Path: ~/.claude/skills/component-docs/SKILL.md

使い方

  1. ~/.claude/skills/<name>/ または .claude/skills/<name>/ に完全な SKILL.md を含むフォルダーを作成
  2. 上記の YAML namedescription フィールドを記述
  3. タスクを説明するか Skill 名を指定し、文書化されていない組み込みコマンドを前提にしない
  4. /help を実行し、バージョン固有のコマンドは最新ドキュメントで確認

組み込みコマンド

Claude Code の組み込み機能名はバージョンによって変わる場合があります。/help を実行するか、最新のコマンドリファレンスを確認してください。個人・プロジェクト・プラグインの Skill が /skill-name コマンドを提供することもあります。

🧩

Harness - エージェントスキャフォールド

ランタイムレイヤー

ここで Harness は、モデルまたは Agent を囲むホストランタイムを表す編集上の用語です。システム指示、ツールループ、セッション状態、メモリ、権限、連携を組み合わせる場合がありますが、その境界は製品ごとに異なり、このページの全要素を必要とするわけではありません。

コア機能

  • system promptとツールループの組み立て
  • セッションコンテキストと長期メモリを維持
  • SkillとMCPサーバーのロードとスケジューリング
  • 権限管理、サンドボックス、ログを提供
  • 複数形態でホスト(CLI、IDEプラグイン、デーモン、Serverless)

Harness の構造解剖

最小Harnessの構造(Claude Codeを例に)

  1. system prompt → CLAUDE.md / リポジトリ説明
  2. tool loop → Read/Edit/Bash/Grep(組み込みツール群)
  3. MCP clients → mcpServers 設定で外部サーバーに接続
  4. skills → ~/.claude/skills/*.md(オンデマンドロード)
  5. runtime → ターミナル REPL / VS Code プラグイン / ゲートウェイデーモン

他のHarness実装:

  • Codex CLI (openai/codex) — Rustで書かれたターミナルHarness
  • OpenClaw — クロスプラットフォームマルチチャネルゲートウェイHarness
  • Hermes Agent — 学習ループを内蔵したHarness
  • Cursor Agent — IDEに組み込まれたHarness

四者の関係

MCP + Agent

MCP + Agent:AgentはMCPプロトコルを通じて外部ツールを呼び出します。例えば、Agentがファイルの読み書きを行う場合、MCPファイルシステムサーバー経由で実行します。

Agent + Skill

Agent + Skill:SkillはAgentのスキルパックです。
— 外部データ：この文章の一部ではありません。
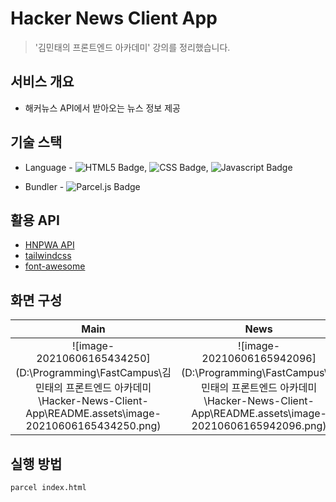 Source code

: # Hacker News Client App

> '김민태의 프론트엔드 아카데미' 강의를 정리했습니다.



## 서비스 개요

- 해커뉴스 API에서 받아오는 뉴스 정보 제공



## 기술 스택

- Language - ![HTML5 Badge](https://img.shields.io/badge/HTML5-e34f26?style=flat-square&logo=HTML5&logoColor=white), ![CSS Badge](https://img.shields.io/badge/CSS3-1572B6?style=flat-square&logo=CSS3&logoColor=white), ![Javascript Badge](https://img.shields.io/badge/Javascript-f7df1e?style=flat-square&logo=JavaScript&logoColor=black)

- Bundler - ![Parcel.js Badge](https://img.shields.io/badge/Parcel.js-e34f26?style=flat-square&logo=Parcel.js&color=black)



## 활용 API

- [HNPWA API](https://github.com/tastejs/hacker-news-pwas/blob/master/docs/api.md)
- [tailwindcss](https://tailwindcss.com/)
- [font-awesome](https://fontawesome.com/)



## 화면 구성

|                             Main                             |                             News                             |
| :----------------------------------------------------------: | :----------------------------------------------------------: |
| ![image-20210606165434250](D:\Programming\FastCampus\김민태의 프론트엔드 아카데미\Hacker-News-Client-App\README.assets\image-20210606165434250.png) | ![image-20210606165942096](D:\Programming\FastCampus\김민태의 프론트엔드 아카데미\Hacker-News-Client-App\README.assets\image-20210606165942096.png) |



## 실행 방법

```bash
parcel index.html
```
ユーザーが特定のSkillを呼び出すと、Agentは対応するプロンプトテンプレートとワークフローを使用します。

Skill + MCP

Skill + MCP:Skillは複雑なMCP呼び出しをカプセル化できます。例えば、デプロイSkillはMCPのGit + Docker + CLIツールを呼び出す場合があります。

Harness + 三者

Harness + 三者:Harnessはホストであり、MCP/Agent/Skillを組み立てます。Harness設定ファイル(claudedesktopconfig.jsonなど)を変更することは配線をやり直すようなもので、新しいSkillを書くことはホストに新しいツールを取り付けるようなものです。Claude Code、Codex CLI、Cursor Agentはすべてこのホスト + 3点セットのインスタンスです。
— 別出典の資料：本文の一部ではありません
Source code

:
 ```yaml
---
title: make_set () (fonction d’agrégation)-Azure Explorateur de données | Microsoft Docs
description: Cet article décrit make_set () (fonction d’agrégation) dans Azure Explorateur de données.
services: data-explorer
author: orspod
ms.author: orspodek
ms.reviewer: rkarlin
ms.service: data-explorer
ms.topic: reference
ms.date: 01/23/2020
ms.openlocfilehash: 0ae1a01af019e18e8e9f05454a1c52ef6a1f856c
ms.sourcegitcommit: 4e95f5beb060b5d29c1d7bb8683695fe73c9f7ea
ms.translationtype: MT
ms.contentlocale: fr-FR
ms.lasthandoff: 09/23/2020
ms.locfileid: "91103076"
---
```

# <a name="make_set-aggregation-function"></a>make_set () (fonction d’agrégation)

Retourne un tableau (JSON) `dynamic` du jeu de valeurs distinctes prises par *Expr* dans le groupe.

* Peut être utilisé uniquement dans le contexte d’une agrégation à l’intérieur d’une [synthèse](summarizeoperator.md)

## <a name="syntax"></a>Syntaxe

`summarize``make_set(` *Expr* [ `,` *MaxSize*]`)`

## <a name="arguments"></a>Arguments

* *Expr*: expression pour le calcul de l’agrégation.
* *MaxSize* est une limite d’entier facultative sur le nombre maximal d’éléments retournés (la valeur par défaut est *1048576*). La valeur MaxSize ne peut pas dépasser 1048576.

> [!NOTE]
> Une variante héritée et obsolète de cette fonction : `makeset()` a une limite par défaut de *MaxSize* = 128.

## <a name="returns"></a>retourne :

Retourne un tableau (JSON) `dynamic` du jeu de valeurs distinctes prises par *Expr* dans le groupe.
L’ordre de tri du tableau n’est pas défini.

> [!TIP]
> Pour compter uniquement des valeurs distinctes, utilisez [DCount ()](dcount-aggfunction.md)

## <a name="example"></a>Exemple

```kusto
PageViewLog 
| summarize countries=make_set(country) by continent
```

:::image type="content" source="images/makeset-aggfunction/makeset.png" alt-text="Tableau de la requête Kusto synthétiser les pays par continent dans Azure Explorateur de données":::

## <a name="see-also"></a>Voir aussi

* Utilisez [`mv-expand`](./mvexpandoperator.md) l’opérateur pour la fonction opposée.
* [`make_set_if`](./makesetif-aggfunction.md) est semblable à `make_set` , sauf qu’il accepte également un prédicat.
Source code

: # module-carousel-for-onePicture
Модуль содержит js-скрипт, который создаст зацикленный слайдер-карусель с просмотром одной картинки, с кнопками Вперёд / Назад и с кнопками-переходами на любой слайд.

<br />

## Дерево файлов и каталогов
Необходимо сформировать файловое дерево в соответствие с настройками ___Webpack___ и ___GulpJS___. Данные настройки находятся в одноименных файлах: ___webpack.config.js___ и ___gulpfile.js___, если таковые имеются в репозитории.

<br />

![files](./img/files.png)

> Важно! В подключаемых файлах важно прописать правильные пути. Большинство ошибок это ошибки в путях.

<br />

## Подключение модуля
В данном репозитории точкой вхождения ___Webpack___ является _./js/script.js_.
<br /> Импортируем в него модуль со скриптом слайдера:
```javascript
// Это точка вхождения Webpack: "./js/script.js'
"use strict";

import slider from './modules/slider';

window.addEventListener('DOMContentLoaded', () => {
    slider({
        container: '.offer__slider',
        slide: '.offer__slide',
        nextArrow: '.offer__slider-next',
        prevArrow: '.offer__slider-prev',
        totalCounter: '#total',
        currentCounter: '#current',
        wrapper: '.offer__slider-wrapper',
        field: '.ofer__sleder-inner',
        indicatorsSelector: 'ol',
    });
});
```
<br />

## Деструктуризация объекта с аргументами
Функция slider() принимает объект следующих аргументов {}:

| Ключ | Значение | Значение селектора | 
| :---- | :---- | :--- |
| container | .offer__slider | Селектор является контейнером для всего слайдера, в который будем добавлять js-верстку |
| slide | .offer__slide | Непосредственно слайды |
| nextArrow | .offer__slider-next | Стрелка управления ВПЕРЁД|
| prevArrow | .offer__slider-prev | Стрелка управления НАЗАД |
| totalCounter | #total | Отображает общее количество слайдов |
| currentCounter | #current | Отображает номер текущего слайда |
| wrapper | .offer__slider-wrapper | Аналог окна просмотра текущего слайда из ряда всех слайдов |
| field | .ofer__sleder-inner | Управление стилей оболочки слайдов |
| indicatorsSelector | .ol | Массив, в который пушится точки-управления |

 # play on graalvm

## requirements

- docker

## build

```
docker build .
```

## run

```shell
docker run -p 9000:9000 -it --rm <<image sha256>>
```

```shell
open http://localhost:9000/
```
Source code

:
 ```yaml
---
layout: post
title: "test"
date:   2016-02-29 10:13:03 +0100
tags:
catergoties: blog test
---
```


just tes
MCP は基盤プロトコルであり、Agentが外部世界と通信できるようにする

Agent は実行主体であり、ユーザーの要求に基づいてタスクを計画・実行する

Skill は機能拡張であり、特定のタスクをより効率的かつ専門的にする

Harness はランタイムレイヤーであり、3つを実際に動作するエージェントに統合する

これらは連携することが多いものの、必須の技術スタックでも厳密な依存階層でもありません。製品ごとに境界と実装は異なります。